23 November 2013, News Wires – UK Minister of State for Energy and Climate Change Michael Fallon has confirmed that more details of tax incentives for shale gas development will be revealed in the Chancellor’s Autumn Statement on December 5.
Speaking at the Tudor, Pickering, Holt & Co. Global Shale Seminar in London, Fallon reaffirmed that the UK government is “absolutely committed as a government to ensuring that a shale industry here can prosper”.
Fallon also confirmed that the government would launch a new round of onshore licensing in 2014 and that the onshore industry has put a deal on the table that would see local communities collect one percent of any revenues generated by shale gas production in their areas.
“Just over three-quarters of our current energy demand is met by oil and gas. And even as we move towards lower carbon sources, 70 percent of primary energy consumed in our country will still come from oil and gas by 2020,” Fallon said.
“And as we become more reliant on gas imports, shale will be a home-grown energy source that offers – at the same time – a welcome boost for out tax revenues and can help protect us from shocks in international prices. We’ve learned in the North Sea that for every billion pounds spent on oil and gas production on the continental shelf around 15,000 to 20,000 jobs are created. The oil and gas industry we have at the moment supports at least 440,000 jobs right across this country. And that shows just how important oil and gas is to our economy and that importance is going to remain even as we move to a lower carbon economy.”
Fallon noted that an appropriate regime of tax incentives will be necessary for a shale gas industry to prosper in the UK.

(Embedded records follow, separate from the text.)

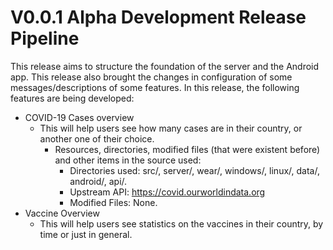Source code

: # V0.0.1 Alpha Development Release Pipeline
This release aims to structure the foundation of the server and the Android app. This release also brought the changes in configuration of some messages/descriptions of some features. In this release, the following features are being developed:
- COVID-19 Cases overview
    - This will help users see how many cases are in their country, or another one of their choice.
        - Resources, directories, modified files (that were existent before) and other items in the source used:
            - Directories used: src/, server/, wear/, windows/, linux/, data/, android/, api/.
            - Upstream API: https://covid.ourworldindata.org
            - Modified Files: None.
- Vaccine Overview
    - This will help users see statistics on the vaccines in their country, by time or just in general.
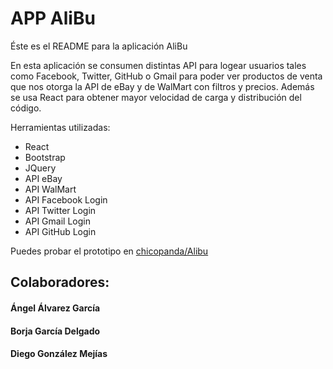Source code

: APP AliBu
==========

Éste es el README para la aplicación AliBu

En esta aplicación se consumen distintas API para logear usuarios tales como Facebook, Twitter, GitHub o Gmail para poder ver productos de venta que nos otorga la API de eBay y de WalMart con filtros y precios. Además se usa React para obtener mayor velocidad de carga y distribución del código.

Herramientas utilizadas:
+ React
+ Bootstrap
+ JQuery
+ API eBay
+ API WalMart
+ API Facebook Login
+ API Twitter Login
+ API Gmail Login
+ API GitHub Login

Puedes probar el prototipo en [chicopanda/Alibu](https://chicopanda.github.io/AliBu/)

## Colaboradores:
#### Ángel Álvarez García
#### Borja García Delgado
#### Diego González Mejías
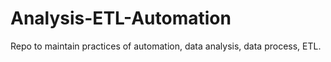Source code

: # Analysis-ETL-Automation
Repo to maintain practices of automation, data analysis, data process, ETL.
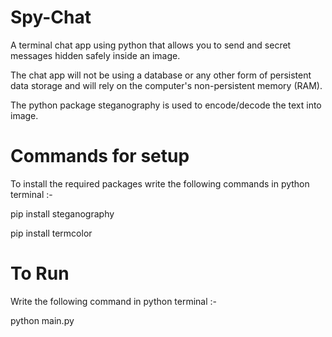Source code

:# Spy-Chat
A terminal chat app using python that allows you to send and secret messages hidden safely inside an image. 

The chat app will not be using a database or any other form of persistent data storage and will rely on the 
computer's non-persistent memory (RAM).

The python package steganography is used to encode/decode the text into image.

# Commands for setup
To install the required packages write the following commands in python terminal :-

pip install steganography

pip install termcolor

# To Run
Write the following command in python terminal :-

python main.py
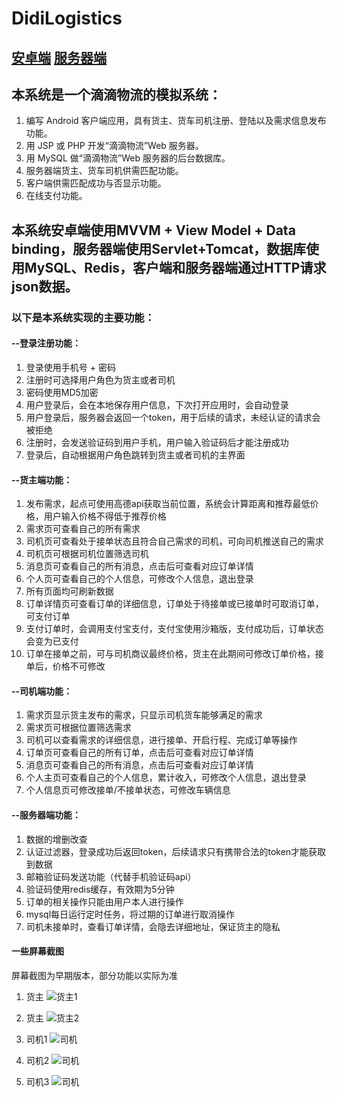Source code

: # DidiLogistics

## [安卓端](https://github.com/87803/DidiLogistics) [服务器端](https://github.com/87803/DidiLogistics-serve)

## 本系统是一个滴滴物流的模拟系统：

1. 编写 Android 客户端应用，具有货主、货车司机注册、登陆以及需求信息发布功能。
2. 用 JSP 或 PHP 开发“滴滴物流”Web 服务器。
3. 用 MySQL 做“滴滴物流”Web 服务器的后台数据库。
4. 服务器端货主、货车司机供需匹配功能。
5. 客户端供需匹配成功与否显示功能。
6. 在线支付功能。

## 本系统安卓端使用MVVM + View Model + Data binding，服务器端使用Servlet+Tomcat，数据库使用MySQL、Redis，客户端和服务器端通过HTTP请求json数据。

### 以下是本系统实现的主要功能：

#### --登录注册功能：

1. 登录使用手机号 + 密码
2. 注册时可选择用户角色为货主或者司机
3. 密码使用MD5加密
4. 用户登录后，会在本地保存用户信息，下次打开应用时，会自动登录
5. 用户登录后，服务器会返回一个token，用于后续的请求，未经认证的请求会被拒绝
6. 注册时，会发送验证码到用户手机，用户输入验证码后才能注册成功
7. 登录后，自动根据用户角色跳转到货主或者司机的主界面

#### --货主端功能：

1. 发布需求，起点可使用高德api获取当前位置，系统会计算距离和推荐最低价格，用户输入价格不得低于推荐价格
2. 需求页可查看自己的所有需求
3. 司机页可查看处于接单状态且符合自己需求的司机，可向司机推送自己的需求
4. 司机页可根据司机位置筛选司机
5. 消息页可查看自己的所有消息，点击后可查看对应订单详情
6. 个人页可查看自己的个人信息，可修改个人信息，退出登录
7. 所有页面均可刷新数据
8. 订单详情页可查看订单的详细信息，订单处于待接单或已接单时可取消订单，可支付订单
9. 支付订单时，会调用支付宝支付，支付宝使用沙箱版，支付成功后，订单状态会变为已支付
10. 订单在接单之前，可与司机商议最终价格，货主在此期间可修改订单价格，接单后，价格不可修改

#### --司机端功能：

1. 需求页显示货主发布的需求，只显示司机货车能够满足的需求
2. 需求页可根据位置筛选需求
3. 司机可以查看需求的详细信息，进行接单、开启行程、完成订单等操作
4. 订单页可查看自己的所有订单，点击后可查看对应订单详情
5. 消息页可查看自己的所有消息，点击后可查看对应订单详情
6. 个人主页可查看自己的个人信息，累计收入，可修改个人信息，退出登录
7. 个人信息页可修改接单/不接单状态，可修改车辆信息

#### --服务器端功能：

1. 数据的增删改查
2. 认证过滤器，登录成功后返回token，后续请求只有携带合法的token才能获取到数据
3. 邮箱验证码发送功能（代替手机验证码api）
4. 验证码使用redis缓存，有效期为5分钟
5. 订单的相关操作只能由用户本人进行操作
6. mysql每日运行定时任务，将过期的订单进行取消操作
7. 司机未接单时，查看订单详情，会隐去详细地址，保证货主的隐私

#### 一些屏幕截图

屏幕截图为早期版本，部分功能以实际为准

1. 货主
   ![货主1](app/src/ScreenShot/user1.jpg)

2. 货主
   ![货主2](app/src/ScreenShot/user2.jpg)

3. 司机1
   ![司机](app/src/ScreenShot/driver1.jpg)

4. 司机2
   ![司机](app/src/ScreenShot/driver2.jpg)

5. 司机3
   ![司机](app/src/ScreenShot/driver3.jpg)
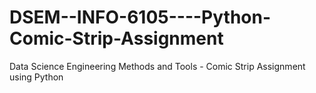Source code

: # DSEM--INFO-6105----Python-Comic-Strip-Assignment
 Data Science Engineering Methods and Tools - Comic Strip Assignment using Python
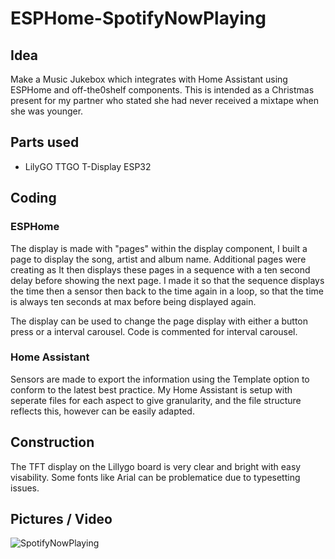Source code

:# ESPHome-SpotifyNowPlaying

## Idea
Make a Music Jukebox which integrates with Home Assistant using ESPHome and off-the0shelf components. This is intended as a Christmas present for my partner who stated she had never received a mixtape when she was younger.


## Parts used

- LilyGO TTGO T-Display ESP32

## Coding

### ESPHome
The display is made with "pages" within the display component, I built a page to display the song, artist and album name. Additional pages were creating as 
It then displays these pages in a sequence with a ten second delay before showing the next page.
I made it so that the sequence displays the time then a sensor then back to the time again in a loop, so that the time is always ten seconds at max before being displayed again.

The display can be used to change the page display with either a button press or a interval carousel. Code is commented for interval carousel.

### Home Assistant
Sensors are made to export the information using the Template option to conform to the latest best practice. My Home Assistant is setup with seperate files for each aspect to give granularity, and the file structure reflects this, however can be easily adapted.

## Construction
The TFT display on the Lillygo board is very clear and bright with easy visability. Some fonts like Arial can be problematice due to typesetting issues.

## Pictures / Video

![SpotifyNowPlaying](https://user-images.githubusercontent.com/68851601/201924545-12c760c9-283e-4254-9228-4fdef07ab300.png)


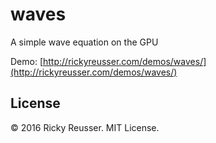 # waves

A simple wave equation on the GPU

Demo: [http://rickyreusser.com/demos/waves/](http://rickyreusser.com/demos/waves/)

## License
&copy; 2016 Ricky Reusser. MIT License.

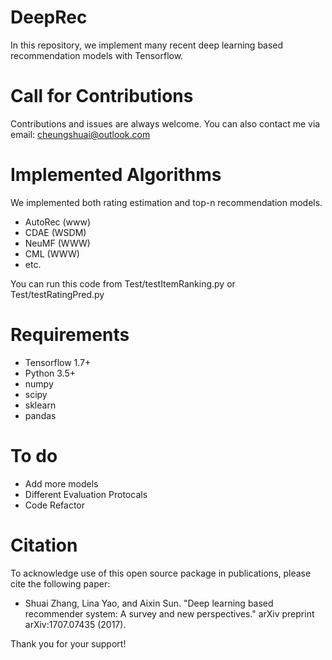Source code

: # DeepRec
In this repository, we implement many recent deep learning based recommendation models with Tensorflow.


# Call for Contributions
Contributions and issues are always welcome. You can also contact me via email: cheungshuai@outlook.com




# Implemented Algorithms
We implemented both rating estimation and top-n recommendation models.
* AutoRec (www)
* CDAE (WSDM)
* NeuMF (WWW)
* CML (WWW)
* etc.

You can run this code from Test/testItemRanking.py or Test/testRatingPred.py

# Requirements
* Tensorflow 1.7+
* Python 3.5+
* numpy
* scipy
* sklearn
* pandas

# To do
* Add more models
* Different Evaluation Protocals
* Code Refactor

# Citation

To acknowledge use of this open source package in publications, please cite the 
following paper:

* Shuai Zhang, Lina Yao, and Aixin Sun. "Deep learning based recommender system: A survey and new perspectives." arXiv preprint arXiv:1707.07435 (2017).

Thank you for your support!




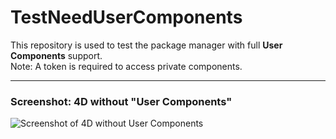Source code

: # TestNeedUserComponents

This repository is used to test the package manager with full **User Components** support.  
Note: A token is required to access private components.

---

### Screenshot: 4D without "User Components"

![Screenshot of 4D without User Components](https://github.com/user-attachments/assets/d851a102-c98e-45f8-a27f-da3e3e9c498d)
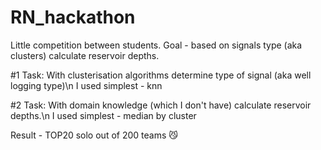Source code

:# RN_hackathon
Little competition between students.
Goal - based on signals type (aka clusters) calculate reservoir depths.

#1 Task:
With clusterisation algorithms determine type of signal (aka well logging type)\n
I used simplest - knn

#2 Task:
With domain knowledge (which I don't have) calculate reservoir depths.\n
I used simplest - median by cluster

Result - TOP20 solo out of 200 teams :smirk_cat:
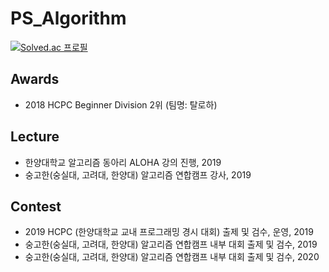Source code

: # PS_Algorithm
[![Solved.ac 프로필](http://mazassumnida.wtf/api/generate_badge?boj=pch6828)](https://solved.ac/profile/pch6828)

## Awards
- 2018 HCPC Beginner Division 2위 (팀명: 탈로하)

## Lecture
- 한양대학교 알고리즘 동아리 ALOHA 강의 진행, 2019
- 숭고한(숭실대, 고려대, 한양대) 알고리즘 연합캠프 강사, 2019

## Contest
- 2019 HCPC (한양대학교 교내 프로그래밍 경시 대회) 출제 및 검수, 운영, 2019
- 숭고한(숭실대, 고려대, 한양대) 알고리즘 연합캠프 내부 대회 출제 및 검수, 2019
- 숭고한(숭실대, 고려대, 한양대) 알고리즘 연합캠프 내부 대회 출제 및 검수, 2020
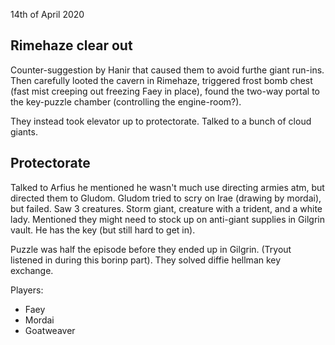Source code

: 14th of April 2020

## Rimehaze clear out
Counter-suggestion by Hanir that caused them to avoid furthe giant run-ins. Then carefully looted the cavern in Rimehaze, triggered frost bomb chest (fast mist creeping out freezing Faey in place), found the two-way portal to the key-puzzle chamber (controlling the engine-room?).

They instead took elevator up to protectorate. Talked to a bunch of cloud giants.

## Protectorate
Talked to Arfius he mentioned he wasn't much use directing armies atm, but directed them to Gludom. Gludom tried to scry on Irae (drawing by mordai), but failed. Saw 3 creatures. Storm giant, creature with a trident, and a white lady.
Mentioned they might need to stock up on anti-giant supplies in Gilgrin vault. He has the key (but still hard to get in).

Puzzle was half the episode before they ended up in Gilgrin. (Tryout listened in during this borinp part).
They solved diffie hellman key exchange.

Players:
- Faey
- Mordai
- Goatweaver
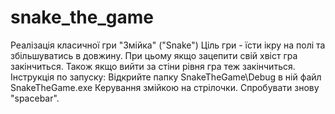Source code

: # snake_the_game
Реалізація класичної гри "Змійка" ("Snake")
Ціль гри - їсти ікру на полі та збільшуватись в довжину. При цьому якщо зацепити свій хвіст гра закінчиться. Також якщо вийти за стіни рівня гра теж закінчиться.
Інструкція по запуску: Відкрийте папку SnakeTheGame\Debug в ній файл SnakeTheGame.exe
Керування змійкою на стрілочки. Спробувати знову "spacebar".

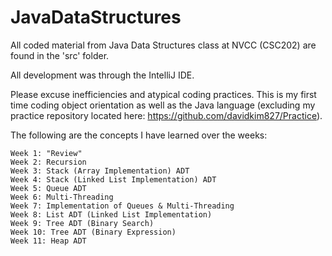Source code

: # JavaDataStructures
All coded material from Java Data Structures class at NVCC (CSC202) are found in the 'src' folder.

All development was through the IntelliJ IDE.

Please excuse inefficiencies and atypical coding practices. This is my first time coding object orientation as well as the Java 
language (excluding my practice repository located here: https://github.com/davidkim827/Practice).

The following are the concepts I have learned over the weeks:

	Week 1: "Review"
	Week 2: Recursion
	Week 3: Stack (Array Implementation) ADT
	Week 4: Stack (Linked List Implementation) ADT
	Week 5: Queue ADT
	Week 6: Multi-Threading
	Week 7: Implementation of Queues & Multi-Threading
	Week 8: List ADT (Linked List Implementation)
	Week 9: Tree ADT (Binary Search)
	Week 10: Tree ADT (Binary Expression)
	Week 11: Heap ADT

“It is for industry to determine how much of our resources are actually recoverable. But to lock the significant investment that is required to do that we have to put the right fiscal framework in place. Over the summer we consulted on a shale gas pad allowance that would reduce the tax rate for companies on a portion of their profits from 62 percent down to 30 percent. That would work in a similar way to our existing very successful field allowances for offshore oil and gas. And the Chancellor will be giving more details… when he makes his Autumn Statement in a few weeks’ time,” Fallon said.